Al margen de su intensa agenda para los próximos días, la gran incógnita es precisamente su futuro político y el papel que jugará en la reordenación del espacio postconvergente, la enésima que deben afrontar las diversas familias herederas de Convergència ante el anuncio de elecciones de Quim Torra.

«Desde el punto de vista legal, podré a partir de febrero. Desde un punto de vista político, no lo sé. Y desde punto vista personal, sería que no», ha asegurado el dirigente en varias entrevistas concedidas en los últimos meses. Conocedor de la importancia de los tempos en política y del control mediático de la situación, Mas siempre ha mantenido la incógnita sobre si volver o no a primera línea, aunque parece complicado que se sitúe en puestos de salida en las próximas elecciones.

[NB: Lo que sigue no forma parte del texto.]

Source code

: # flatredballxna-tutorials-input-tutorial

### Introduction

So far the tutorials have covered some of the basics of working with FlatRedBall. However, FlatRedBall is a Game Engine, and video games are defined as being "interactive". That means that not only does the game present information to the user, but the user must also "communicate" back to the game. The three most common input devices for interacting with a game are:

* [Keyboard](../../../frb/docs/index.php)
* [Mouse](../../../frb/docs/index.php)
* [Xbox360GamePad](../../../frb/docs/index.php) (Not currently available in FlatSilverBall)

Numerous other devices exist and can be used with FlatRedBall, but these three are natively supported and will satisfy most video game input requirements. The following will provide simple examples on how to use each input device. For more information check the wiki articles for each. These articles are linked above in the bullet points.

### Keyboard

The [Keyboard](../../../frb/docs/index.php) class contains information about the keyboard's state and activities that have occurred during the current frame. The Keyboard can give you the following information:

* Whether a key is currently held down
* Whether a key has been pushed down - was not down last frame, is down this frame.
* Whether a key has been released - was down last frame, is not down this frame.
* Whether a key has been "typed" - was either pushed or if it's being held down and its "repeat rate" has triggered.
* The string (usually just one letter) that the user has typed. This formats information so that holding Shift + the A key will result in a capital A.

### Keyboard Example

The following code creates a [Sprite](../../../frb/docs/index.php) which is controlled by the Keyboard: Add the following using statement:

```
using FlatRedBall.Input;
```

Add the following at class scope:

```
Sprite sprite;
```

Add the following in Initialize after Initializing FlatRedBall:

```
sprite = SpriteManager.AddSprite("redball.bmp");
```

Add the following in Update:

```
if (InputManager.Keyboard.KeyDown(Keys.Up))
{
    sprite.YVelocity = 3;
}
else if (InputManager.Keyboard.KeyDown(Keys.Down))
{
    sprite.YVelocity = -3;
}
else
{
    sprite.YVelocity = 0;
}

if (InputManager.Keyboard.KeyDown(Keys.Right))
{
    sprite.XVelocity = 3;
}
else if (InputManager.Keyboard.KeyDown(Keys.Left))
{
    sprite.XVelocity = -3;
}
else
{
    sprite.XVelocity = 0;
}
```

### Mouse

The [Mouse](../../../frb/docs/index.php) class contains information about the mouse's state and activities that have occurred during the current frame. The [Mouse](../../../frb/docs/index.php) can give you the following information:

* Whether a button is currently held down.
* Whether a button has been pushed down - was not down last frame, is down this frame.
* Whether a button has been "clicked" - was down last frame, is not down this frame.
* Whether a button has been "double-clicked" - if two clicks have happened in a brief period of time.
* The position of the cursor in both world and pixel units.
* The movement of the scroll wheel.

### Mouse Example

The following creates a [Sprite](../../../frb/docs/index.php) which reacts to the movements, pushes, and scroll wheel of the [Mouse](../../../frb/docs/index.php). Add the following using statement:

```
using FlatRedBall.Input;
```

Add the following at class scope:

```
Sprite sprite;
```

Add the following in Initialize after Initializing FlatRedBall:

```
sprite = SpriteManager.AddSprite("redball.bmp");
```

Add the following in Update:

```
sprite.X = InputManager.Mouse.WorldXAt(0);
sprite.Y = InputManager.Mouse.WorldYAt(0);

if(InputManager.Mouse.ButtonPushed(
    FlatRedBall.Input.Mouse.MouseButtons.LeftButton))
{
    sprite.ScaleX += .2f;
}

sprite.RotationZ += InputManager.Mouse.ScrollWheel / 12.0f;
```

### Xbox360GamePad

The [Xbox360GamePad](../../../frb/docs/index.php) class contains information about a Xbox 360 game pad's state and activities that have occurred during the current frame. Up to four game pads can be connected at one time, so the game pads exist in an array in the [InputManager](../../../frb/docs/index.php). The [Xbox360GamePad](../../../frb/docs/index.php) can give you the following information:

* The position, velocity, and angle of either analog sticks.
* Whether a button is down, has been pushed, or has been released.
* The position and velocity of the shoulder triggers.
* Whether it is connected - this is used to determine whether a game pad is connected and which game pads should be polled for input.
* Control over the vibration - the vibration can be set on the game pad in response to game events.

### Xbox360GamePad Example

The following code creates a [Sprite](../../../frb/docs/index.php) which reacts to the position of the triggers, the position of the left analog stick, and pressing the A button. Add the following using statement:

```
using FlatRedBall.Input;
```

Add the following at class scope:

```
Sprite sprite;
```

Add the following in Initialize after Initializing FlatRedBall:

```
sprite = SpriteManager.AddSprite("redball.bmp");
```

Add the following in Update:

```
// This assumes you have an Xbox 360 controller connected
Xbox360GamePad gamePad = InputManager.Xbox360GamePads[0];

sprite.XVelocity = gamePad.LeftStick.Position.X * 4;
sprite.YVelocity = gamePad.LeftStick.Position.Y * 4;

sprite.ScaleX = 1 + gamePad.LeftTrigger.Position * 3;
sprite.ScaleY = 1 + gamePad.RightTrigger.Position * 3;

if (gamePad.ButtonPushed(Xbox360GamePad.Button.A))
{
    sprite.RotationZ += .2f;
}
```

Sí que ejerce un papel referencial dentro del mundo postconvergente con contactos en varios sectores, del Pdecat a Junts per Catalunya. De hecho, el ex líder de CiU se ha dedicado en los últimos meses a trabajar entre bastidores para tratar de tejer puentes entre el partido –que ahora preside David Bonvehí tras la traumática marcha de Marta Pascal empujada por el propio Puigdemont– y Waterloo, desde donde el ex president dirige el espacio de JxCat y en menor medida, de la Crida de Jordi Sànchez.

Sin embargo, las diferencias estratégicas con Puigdemont son notorias y se agudizaron tras el 1-O. Mas siempre se mostró partidario de convocar elecciones y evitar los postulados más radicales que acabó aplicando su sucesor en la Generalitat. Después de ese episodio, ambos han diferido en aspectos como las relaciones de JxCat con el POSE.

Artur Mas, el president mandado a la «papelera de la Historia» por la CUP, fue protagonista del primer juicio relacionado con el «procés». La ejecución de la sentencia comenzó el 23 de enero de 2019, por lo que la inhabilitación culmina hoy, en plena precampaña.